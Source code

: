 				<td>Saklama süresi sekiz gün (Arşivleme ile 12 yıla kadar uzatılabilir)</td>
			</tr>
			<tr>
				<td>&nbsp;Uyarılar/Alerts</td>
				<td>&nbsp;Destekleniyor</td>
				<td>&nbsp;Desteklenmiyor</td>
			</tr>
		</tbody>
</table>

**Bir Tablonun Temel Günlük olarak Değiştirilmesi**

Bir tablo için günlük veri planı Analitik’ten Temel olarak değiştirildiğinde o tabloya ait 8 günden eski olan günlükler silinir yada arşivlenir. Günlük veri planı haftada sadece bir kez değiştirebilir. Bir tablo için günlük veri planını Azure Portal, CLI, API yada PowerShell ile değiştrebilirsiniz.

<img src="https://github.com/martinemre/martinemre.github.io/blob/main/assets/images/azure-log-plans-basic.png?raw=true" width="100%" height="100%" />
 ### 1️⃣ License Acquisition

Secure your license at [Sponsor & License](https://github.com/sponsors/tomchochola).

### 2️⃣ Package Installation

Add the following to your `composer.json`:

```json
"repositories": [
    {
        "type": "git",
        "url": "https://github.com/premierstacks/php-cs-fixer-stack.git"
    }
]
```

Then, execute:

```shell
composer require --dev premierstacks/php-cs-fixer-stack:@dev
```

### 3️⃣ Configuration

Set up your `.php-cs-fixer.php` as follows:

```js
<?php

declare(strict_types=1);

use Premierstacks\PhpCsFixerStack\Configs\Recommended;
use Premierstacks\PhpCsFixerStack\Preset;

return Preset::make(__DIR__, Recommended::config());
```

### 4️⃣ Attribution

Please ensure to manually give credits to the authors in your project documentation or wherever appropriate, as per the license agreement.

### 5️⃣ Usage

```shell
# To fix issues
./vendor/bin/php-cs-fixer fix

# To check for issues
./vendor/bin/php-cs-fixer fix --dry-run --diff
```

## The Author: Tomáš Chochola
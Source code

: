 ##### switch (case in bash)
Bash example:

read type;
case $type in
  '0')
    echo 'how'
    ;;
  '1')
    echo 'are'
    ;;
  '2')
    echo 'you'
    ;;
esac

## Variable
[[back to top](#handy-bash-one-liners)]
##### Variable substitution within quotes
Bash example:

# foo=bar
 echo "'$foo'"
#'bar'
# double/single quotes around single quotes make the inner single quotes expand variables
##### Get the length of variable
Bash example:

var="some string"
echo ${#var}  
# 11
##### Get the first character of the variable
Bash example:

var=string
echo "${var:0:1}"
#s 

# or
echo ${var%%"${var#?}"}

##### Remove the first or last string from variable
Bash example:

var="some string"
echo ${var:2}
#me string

◆ **PROBLEM STATEMENT**
Take each line of the material above that holds the string "PhpCsFixerStack" and copy it.

◆ **ANSWER BOX**
use Premierstacks\PhpCsFixerStack\Configs\Recommended;
use Premierstacks\PhpCsFixerStack\Preset;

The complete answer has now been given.